I have built one. To me, the only "pro" to them is they look cool. You will here others claim they get more wood on a footprint but I dont buy it - I could get the same or even more on a rectangle stack. I also dont buy the theory (not many here do) that the HH creates a vacuum effect and seasons better - in fact, I think it takes longer.

5' diameter is pretty small. I layed out 4 pallets in a square and built mine to 7' diameter. By my calculations it is a little under 2 cords.

If I was stacking green wood for 2012/13 season I would go the single row route and bag the HH to ensure its ready for next year.
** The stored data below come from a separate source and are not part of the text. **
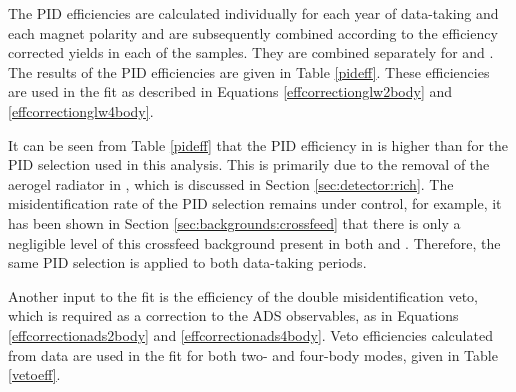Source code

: The PID efficiencies are calculated individually for each year of data-taking and each magnet polarity and are subsequently combined according to the efficiency corrected yields in each of the samples. They are combined separately for \runone and \runtwo. The results of the PID efficiencies are given in Table \ref{pideff}. These efficiencies are used in the \CP fit as described in Equations \ref{effcorrectionglw2body} and \ref{effcorrectionglw4body}. 

\begin{table}[h]
\centering
{}
\caption{Summary of the PID efficiencies used in the \CP fit.}
\label{pideff}
\end{table}

It can be seen from Table \ref{pideff} that the PID efficiency in \runtwo is higher than \runone for the PID selection used in this analysis. This is primarily due to the removal of the aerogel radiator in \runtwo, which is discussed in Section \ref{sec:detector:rich}. The misidentification rate of the PID selection remains under control, for example, it has been shown in Section \ref{sec:backgrounds:crossfeed} that there is only a negligible level of this crossfeed background present in both \runone and \runtwo. Therefore, the same PID selection is applied to both data-taking periods.

Another input to the fit is the efficiency of the double misidentification veto, which is required as a correction to the ADS observables, as in Equations \ref{effcorrectionads2body} and \ref{effcorrectionads4body}. Veto efficiencies calculated from data are used in the \CP fit for both two- and four-body modes, given in Table \ref{vetoeff}.

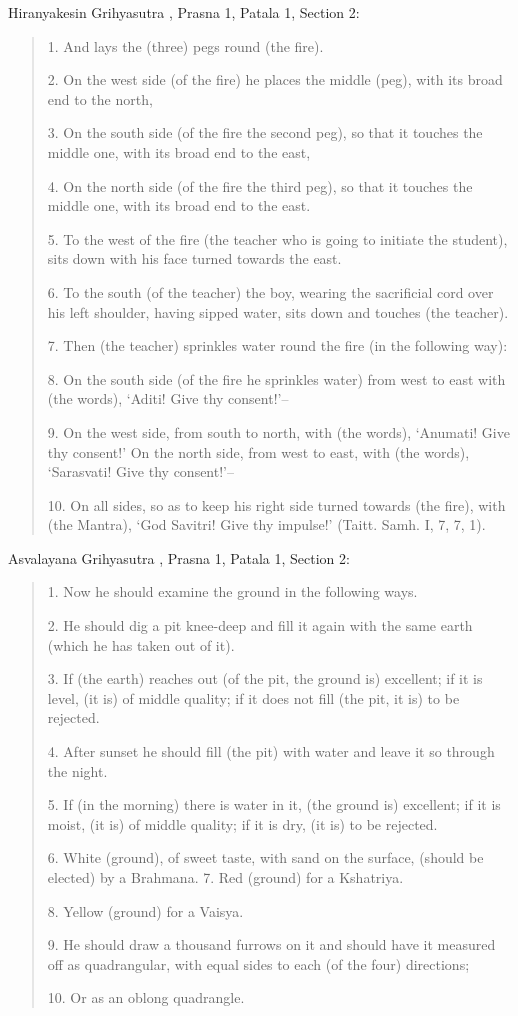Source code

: \documentclass{article}
\begin{document}
Hiranyakesin Grihyasutra \cite[pp.~141--142]{grihyaII}, Prasna 1, Patala 1, Section 2:

\begin{quote}
1. And lays the (three) pegs round (the fire).

2. On the west side (of the fire) he places the middle (peg), with its broad end to the north,

3. On the south side (of the fire the second peg), so that it touches the middle one, with its broad end
to the east,

4. On the north side (of the fire the third peg), so that it touches the middle one, with its broad end
to the east.

5. To the west of the fire (the teacher who is going to initiate the student), sits down with his face
turned towards the east.

6. To the south (of the teacher) the boy, wearing the sacrificial cord over his left shoulder, having
sipped water, sits down and touches (the teacher).

7. Then (the teacher) sprinkles water round the fire (in the following way):

8. On the south side (of the fire he sprinkles water) from west to east with (the words), `Aditi! Give
thy consent!'--

9. On the west side, from south to north, with (the words), `Anumati! Give thy consent!' On the
north side, from west to east, with (the words), `Sarasvati! Give thy consent!'--

10. On all sides, so as to keep his right side turned towards (the fire), with (the Mantra), `God Savitri!
Give thy impulse!' (Taitt. Samh. I, 7, 7, 1).
\end{quote}

Asvalayana Grihyasutra \cite[p.~212]{grihyaII}, Prasna 1, Patala 1, Section 2:

\begin{quote}
1. Now he should examine the ground in the following ways.

2. He should dig a pit knee-deep and fill it again with the same earth (which he has taken out of it).

3. If (the earth) reaches out (of the pit, the ground is) excellent; if it is level, (it is) of middle quality;
if it does not fill (the pit, it is) to be rejected.

4. After sunset he should fill (the pit) with water and leave it so through the night.

5. If (in the morning) there is water in it, (the ground is) excellent; if it is moist, (it is) of middle
quality; if it is dry, (it is) to be rejected.

6. White (ground), of sweet taste, with sand on the surface, (should be elected) by a Brahmana.
7. Red (ground) for a Kshatriya.

8. Yellow (ground) for a Vaisya.

9. He should draw a thousand furrows on it and should have it measured off as quadrangular, with
equal sides to each (of the four) directions;

10. Or as an oblong quadrangle.
\end{quote}
\end{document}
If you get further ahead and want to play around, give the HH a try. Mine is in line to meet its flaming death this winter and I'll probably build another to replace it cause I like the way it looks and adds some character to my "woodland".


----------



## Thistle (Sep 9, 2011)

They do look cool,but I have more work than time right now.At least the weather has been cooperating the past few weeks,with luck I'll be done before the first big snowfall.


----------



## firefighterjake (Sep 9, 2011)

I do both . . . but if I was stacking my wood for use next year I would go with single or double rows in the traditional stacking method -- mainly because it's just plain easier to stack with this method. I also believe (without much evidence) that it would season faster as well.

There are three reasons for building a holz miete: 1) You can stack more wood in a holz miete AND have it remain stable when stacking in the traditional method in the same footprint (although you may need a step ladder or stool to build it and take it apart which can be a pain), 2) It's cool to look at and gives the neighbors something to gawk at or talk about and confirm that you truly are crazy when it comes to burning wood and 3) As a hearth.com member you are required to at least attempt to build one of these at some point in your burning career.

As for how hard they are to build . . . I do not find them overly complicated. In fact, in some ways they are easier since you can toss your punks, chunks and uglies into the center and some of the Y- or splits with nubs can be used around the edges . . . but that said, you do have to think a little bit more about where to put the splits, when to start putting down wood so it tips inward to form the "roof", etc.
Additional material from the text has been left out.